DES SANCTIONS FERMES ET IMMÉDIATES


Menées en étroite collaboration avec les citoyens, ces inspections ciblées ont permis d’épingler plusieurs quincailleries en flagrant délit de spéculation. La réponse de l’administration a été immédiate, fermeture administrative des établissements en infraction.

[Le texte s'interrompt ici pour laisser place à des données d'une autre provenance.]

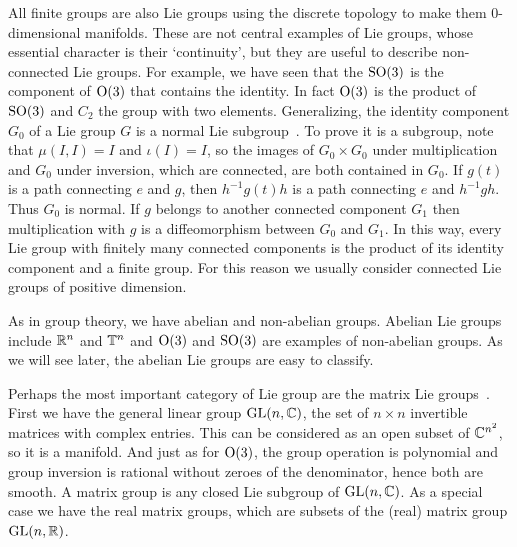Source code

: All finite groups are also Lie groups using the discrete topology to make them $0$-dimensional manifolds.
These are not central examples of Lie groups, whose essential character is their `continuity', but they are useful to describe non-connected Lie groups.
For example, we have seen that the $\mathrm{SO}(3)$ is the component of $\mathrm{O}(3)$ that contains the identity.
In fact $\mathrm{O}(3)$ is the product of $\mathrm{SO}(3)$ and $C_2$ the group with two elements.
Generalizing, the identity component $G_0$ of a Lie group $G$ is a normal Lie subgroup~\cite[Prop~1.10]{Hall2015}.
To prove it is a subgroup, note that $\mu(I,I) = I$ and $\iota(I) = I$, so the images of $G_0\times G_0$ under multiplication and $G_0$ under inversion, which are connected, are both contained in $G_0$.
If $g(t)$ is a path connecting $e$ and $g$, then $h^{-1}g(t)h$ is a path connecting $e$ and $h^{-1}gh$.
Thus $G_0$ is normal.
If $g$ belongs to another connected component $G_1$ then multiplication with $g$ is a diffeomorphism between $G_0$ and $G_1$.
In this way, every Lie group with finitely many connected components is the product of its identity component and a finite group.
For this reason we usually consider connected Lie groups of positive dimension.

As in group theory, we have abelian and non-abelian groups.
Abelian Lie groups include $\mathbb{R}^n$ and $\mathbb{T}^n$ and $\mathrm{O}(3)$ and $\mathrm{SO}(3)$ are examples of non-abelian groups.
As we will see later, the abelian Lie groups are easy to classify.

Perhaps the most important category of Lie group are the matrix Lie groups~\cite[Definition~1.4]{Hall2015}.
First we have the general linear group $\mathrm{GL}(n,\mathbb{C})$, the set of $n\times n$ invertible matrices with complex entries.
This can be considered as an open subset of $\mathbb{C}^{n^2}$, so it is a manifold. And just as for $\mathrm{O}(3)$, the group operation is polynomial and group inversion is rational without zeroes of the denominator, hence both are smooth.
A matrix group is any closed Lie subgroup of $\mathrm{GL}(n,\mathbb{C})$.
As a special case we have the real matrix groups, which are subsets of the (real) matrix group $\mathrm{GL}(n,\mathbb{R})$.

Interpellation et convocation des propriétaires indélicats devant la justice.
Ce qu’il faut retenir : Le prix de 120 000 FCFA la tonne est non négociable. Tout dépassement est considéré comme une tentative d’asphyxie du pouvoir d’achat des Maliens et sera sanctionné avec la plus grande rigueur.


CITOYENS, SIGNALEZ LES ABUS !


La DGCC rappelle que la surveillance du marché est l’affaire de tous. Elle invite les populations à maintenir une vigilance maximale et à dénoncer systématiquement les commerçants véreux.


Pour ce faire, deux numéros verts gratuits sont mis à la disposition du public :
📞 36 088
📞 36 099
Ces lignes sont joignables du lundi au vendredi, de 7 h à 17 h.


Ce renforcement des contrôles marque une volonté claire des autorités de stabiliser l’économie locale et de protéger les consommateurs à l’heure où le secteur du bâtiment connaît une activité cruciale.